## Your goal
Write out only the lines from the top of the listing below through the one with "1. The map/world", exactly as they stand, while keeping pictures out of the copy.

## Task material
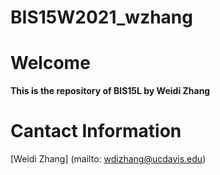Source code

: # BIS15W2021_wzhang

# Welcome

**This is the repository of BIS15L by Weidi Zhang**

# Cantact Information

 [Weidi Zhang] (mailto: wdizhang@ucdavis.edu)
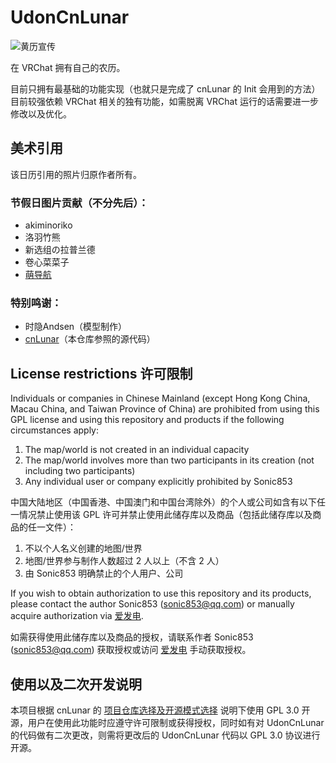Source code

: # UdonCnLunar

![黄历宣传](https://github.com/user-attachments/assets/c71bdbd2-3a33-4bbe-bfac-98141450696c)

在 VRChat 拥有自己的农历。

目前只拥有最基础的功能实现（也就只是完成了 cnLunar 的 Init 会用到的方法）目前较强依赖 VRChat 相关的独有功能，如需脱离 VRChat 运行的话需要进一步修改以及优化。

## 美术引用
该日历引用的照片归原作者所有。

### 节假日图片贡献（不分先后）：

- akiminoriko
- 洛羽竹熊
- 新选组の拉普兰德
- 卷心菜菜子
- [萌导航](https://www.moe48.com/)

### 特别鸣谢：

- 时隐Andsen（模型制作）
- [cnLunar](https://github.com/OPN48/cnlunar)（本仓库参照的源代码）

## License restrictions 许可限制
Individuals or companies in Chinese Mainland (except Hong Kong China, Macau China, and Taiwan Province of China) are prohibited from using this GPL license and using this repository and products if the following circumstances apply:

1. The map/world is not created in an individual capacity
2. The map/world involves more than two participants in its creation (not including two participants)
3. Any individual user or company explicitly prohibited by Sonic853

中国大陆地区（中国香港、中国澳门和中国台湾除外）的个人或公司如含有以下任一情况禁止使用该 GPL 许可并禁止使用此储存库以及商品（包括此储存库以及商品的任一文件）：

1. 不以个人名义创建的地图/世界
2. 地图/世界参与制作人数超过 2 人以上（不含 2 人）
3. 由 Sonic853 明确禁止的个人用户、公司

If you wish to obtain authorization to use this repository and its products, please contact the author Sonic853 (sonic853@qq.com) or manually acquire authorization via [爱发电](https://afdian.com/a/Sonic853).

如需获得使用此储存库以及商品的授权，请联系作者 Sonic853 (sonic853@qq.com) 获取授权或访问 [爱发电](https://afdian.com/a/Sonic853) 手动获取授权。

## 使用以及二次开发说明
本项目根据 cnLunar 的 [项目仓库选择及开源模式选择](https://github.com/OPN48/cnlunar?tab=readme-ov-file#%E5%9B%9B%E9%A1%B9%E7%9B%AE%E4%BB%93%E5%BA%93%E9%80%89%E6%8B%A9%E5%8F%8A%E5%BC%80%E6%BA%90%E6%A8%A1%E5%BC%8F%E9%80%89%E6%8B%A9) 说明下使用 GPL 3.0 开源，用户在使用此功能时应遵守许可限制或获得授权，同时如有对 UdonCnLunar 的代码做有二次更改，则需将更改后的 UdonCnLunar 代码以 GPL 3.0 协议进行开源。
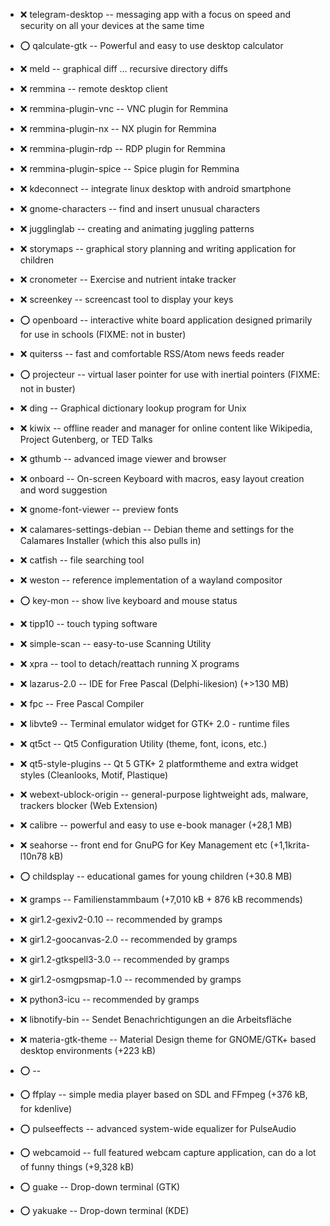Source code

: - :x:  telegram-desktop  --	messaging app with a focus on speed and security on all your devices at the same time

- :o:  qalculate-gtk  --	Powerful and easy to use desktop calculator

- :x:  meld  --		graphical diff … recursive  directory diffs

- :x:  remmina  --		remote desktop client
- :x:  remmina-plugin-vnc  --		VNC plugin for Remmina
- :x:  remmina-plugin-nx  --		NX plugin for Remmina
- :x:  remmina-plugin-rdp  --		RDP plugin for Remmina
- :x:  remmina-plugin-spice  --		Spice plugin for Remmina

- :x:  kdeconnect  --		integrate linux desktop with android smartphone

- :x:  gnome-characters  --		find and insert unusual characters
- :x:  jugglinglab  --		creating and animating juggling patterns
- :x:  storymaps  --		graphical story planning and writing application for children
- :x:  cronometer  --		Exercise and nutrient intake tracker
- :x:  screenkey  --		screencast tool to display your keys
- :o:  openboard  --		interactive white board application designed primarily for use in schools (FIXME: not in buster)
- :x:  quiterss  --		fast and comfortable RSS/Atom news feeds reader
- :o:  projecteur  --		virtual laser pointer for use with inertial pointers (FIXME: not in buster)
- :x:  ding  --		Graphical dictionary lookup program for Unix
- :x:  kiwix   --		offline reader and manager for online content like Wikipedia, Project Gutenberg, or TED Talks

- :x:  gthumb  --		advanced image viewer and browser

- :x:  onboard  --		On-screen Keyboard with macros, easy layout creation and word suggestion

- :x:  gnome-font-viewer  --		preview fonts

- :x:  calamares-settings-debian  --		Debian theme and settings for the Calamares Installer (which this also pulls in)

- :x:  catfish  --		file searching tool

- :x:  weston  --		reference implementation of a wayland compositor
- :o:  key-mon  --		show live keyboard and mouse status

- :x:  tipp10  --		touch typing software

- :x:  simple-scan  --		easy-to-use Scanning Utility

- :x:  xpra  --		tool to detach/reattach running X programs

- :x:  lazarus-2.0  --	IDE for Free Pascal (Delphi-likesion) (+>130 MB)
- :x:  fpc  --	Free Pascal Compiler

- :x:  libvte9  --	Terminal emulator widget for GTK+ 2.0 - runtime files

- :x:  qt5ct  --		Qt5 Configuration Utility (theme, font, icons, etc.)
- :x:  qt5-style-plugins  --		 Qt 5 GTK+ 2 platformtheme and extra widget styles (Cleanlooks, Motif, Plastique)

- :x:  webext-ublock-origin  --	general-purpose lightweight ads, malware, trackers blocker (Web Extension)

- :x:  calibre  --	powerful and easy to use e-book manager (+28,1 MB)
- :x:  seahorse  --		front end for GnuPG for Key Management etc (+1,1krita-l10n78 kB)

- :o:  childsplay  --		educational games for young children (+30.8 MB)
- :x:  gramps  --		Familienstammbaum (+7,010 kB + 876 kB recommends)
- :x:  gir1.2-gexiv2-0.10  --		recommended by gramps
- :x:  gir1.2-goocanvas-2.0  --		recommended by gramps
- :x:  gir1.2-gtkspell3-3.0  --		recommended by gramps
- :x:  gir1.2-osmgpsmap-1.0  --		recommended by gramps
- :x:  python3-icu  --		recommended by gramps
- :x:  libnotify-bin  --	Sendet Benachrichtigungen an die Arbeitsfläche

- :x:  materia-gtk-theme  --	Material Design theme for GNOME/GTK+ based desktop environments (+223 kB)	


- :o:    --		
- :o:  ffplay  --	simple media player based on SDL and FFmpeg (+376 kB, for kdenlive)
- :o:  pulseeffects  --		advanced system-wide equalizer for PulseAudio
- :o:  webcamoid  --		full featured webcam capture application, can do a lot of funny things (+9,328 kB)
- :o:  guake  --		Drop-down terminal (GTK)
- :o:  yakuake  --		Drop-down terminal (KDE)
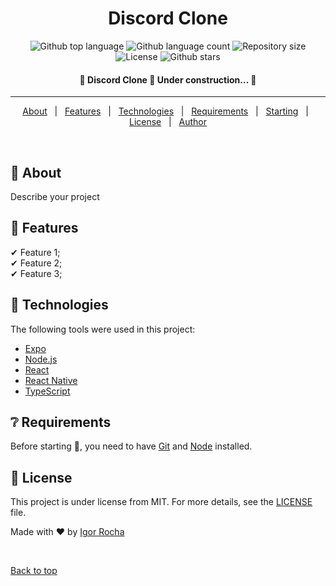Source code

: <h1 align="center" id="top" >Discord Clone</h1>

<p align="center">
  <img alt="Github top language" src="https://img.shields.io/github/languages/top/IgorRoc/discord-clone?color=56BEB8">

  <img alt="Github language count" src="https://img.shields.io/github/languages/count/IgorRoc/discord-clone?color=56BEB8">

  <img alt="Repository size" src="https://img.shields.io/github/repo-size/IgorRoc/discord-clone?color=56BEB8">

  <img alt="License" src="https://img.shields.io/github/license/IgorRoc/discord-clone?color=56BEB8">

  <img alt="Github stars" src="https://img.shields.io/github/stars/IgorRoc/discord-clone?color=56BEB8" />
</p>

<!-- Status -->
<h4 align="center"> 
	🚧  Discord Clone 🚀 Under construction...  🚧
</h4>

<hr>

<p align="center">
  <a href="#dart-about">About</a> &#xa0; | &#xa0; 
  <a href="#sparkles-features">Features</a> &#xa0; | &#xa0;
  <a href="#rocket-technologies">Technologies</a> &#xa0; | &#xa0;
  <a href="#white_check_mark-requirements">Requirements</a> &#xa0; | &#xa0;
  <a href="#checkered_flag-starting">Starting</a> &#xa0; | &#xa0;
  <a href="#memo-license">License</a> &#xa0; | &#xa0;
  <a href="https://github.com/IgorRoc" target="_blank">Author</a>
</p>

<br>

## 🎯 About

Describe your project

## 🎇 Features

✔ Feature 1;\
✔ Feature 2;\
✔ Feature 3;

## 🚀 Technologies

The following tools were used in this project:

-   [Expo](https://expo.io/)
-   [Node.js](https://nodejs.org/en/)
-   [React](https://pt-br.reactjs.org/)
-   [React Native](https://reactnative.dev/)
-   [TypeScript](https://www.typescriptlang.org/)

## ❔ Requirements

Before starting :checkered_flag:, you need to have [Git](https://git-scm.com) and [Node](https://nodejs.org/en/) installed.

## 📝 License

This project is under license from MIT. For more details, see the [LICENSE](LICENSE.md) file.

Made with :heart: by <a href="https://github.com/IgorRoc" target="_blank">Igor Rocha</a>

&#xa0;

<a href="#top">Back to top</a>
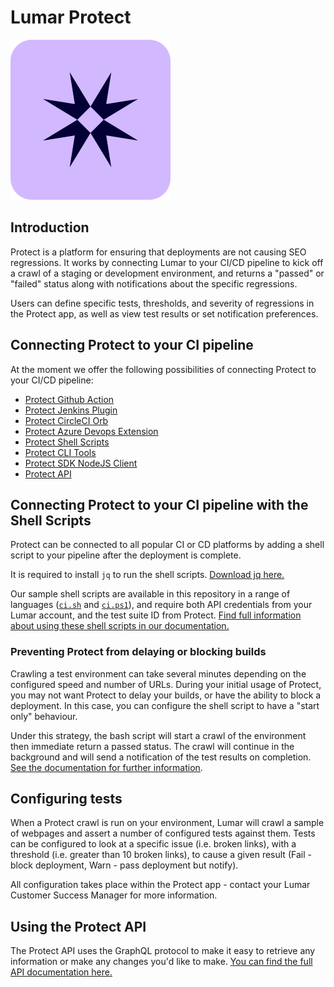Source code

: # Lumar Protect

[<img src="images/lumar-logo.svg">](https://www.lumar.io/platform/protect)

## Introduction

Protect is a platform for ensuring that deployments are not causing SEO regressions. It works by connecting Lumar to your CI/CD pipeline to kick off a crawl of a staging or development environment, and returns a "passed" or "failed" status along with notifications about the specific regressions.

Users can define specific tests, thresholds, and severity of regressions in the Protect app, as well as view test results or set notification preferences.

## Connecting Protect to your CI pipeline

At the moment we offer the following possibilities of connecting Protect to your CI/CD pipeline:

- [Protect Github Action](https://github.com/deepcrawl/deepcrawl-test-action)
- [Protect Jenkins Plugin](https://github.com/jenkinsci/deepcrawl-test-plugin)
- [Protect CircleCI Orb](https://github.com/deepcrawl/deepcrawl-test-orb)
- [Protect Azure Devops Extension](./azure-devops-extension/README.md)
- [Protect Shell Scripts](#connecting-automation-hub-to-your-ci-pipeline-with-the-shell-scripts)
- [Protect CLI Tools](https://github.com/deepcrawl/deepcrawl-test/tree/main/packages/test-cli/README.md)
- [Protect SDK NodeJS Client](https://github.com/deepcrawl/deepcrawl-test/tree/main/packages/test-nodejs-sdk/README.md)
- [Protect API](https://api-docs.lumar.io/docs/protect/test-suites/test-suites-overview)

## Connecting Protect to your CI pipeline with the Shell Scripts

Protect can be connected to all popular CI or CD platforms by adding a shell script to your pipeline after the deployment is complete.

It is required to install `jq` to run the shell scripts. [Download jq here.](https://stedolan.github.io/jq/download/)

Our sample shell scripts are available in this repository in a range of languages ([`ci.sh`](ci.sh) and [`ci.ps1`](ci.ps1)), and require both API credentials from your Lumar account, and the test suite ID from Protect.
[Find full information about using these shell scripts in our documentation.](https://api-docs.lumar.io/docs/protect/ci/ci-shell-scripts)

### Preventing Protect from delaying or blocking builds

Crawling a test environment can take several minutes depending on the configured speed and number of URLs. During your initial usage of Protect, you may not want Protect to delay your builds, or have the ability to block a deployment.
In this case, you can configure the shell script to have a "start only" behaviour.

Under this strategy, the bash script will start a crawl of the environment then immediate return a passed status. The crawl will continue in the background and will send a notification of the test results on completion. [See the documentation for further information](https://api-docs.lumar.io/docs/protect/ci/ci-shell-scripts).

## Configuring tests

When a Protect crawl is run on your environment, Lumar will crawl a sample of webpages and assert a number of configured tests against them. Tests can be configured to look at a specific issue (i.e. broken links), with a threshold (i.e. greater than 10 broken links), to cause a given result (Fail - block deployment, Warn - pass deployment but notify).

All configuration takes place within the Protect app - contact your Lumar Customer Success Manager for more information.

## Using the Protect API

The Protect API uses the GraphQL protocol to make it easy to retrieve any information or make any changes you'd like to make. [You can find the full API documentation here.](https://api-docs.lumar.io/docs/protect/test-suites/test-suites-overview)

## Solved problem
Source code

: # BIS15W2021_wzhang

# Welcome

**This is the repository of BIS15L by Weidi Zhang**

# Cantact Information

 [Weidi Zhang] (mailto: wdizhang@ucdavis.edu)
Source code

: # UdonCnLunar

![黄历宣传](https://github.com/user-attachments/assets/c71bdbd2-3a33-4bbe-bfac-98141450696c)

在 VRChat 拥有自己的农历。

目前只拥有最基础的功能实现（也就只是完成了 cnLunar 的 Init 会用到的方法）目前较强依赖 VRChat 相关的独有功能，如需脱离 VRChat 运行的话需要进一步修改以及优化。

## 美术引用
该日历引用的照片归原作者所有。

### 节假日图片贡献（不分先后）：

- akiminoriko
- 洛羽竹熊
- 新选组の拉普兰德
- 卷心菜菜子
- [萌导航](https://www.moe48.com/)

### 特别鸣谢：

- 时隐Andsen（模型制作）
- [cnLunar](https://github.com/OPN48/cnlunar)（本仓库参照的源代码）

## License restrictions 许可限制
Individuals or companies in Chinese Mainland (except Hong Kong China, Macau China, and Taiwan Province of China) are prohibited from using this GPL license and using this repository and products if the following circumstances apply:

1. The map/world is not created in an individual capacity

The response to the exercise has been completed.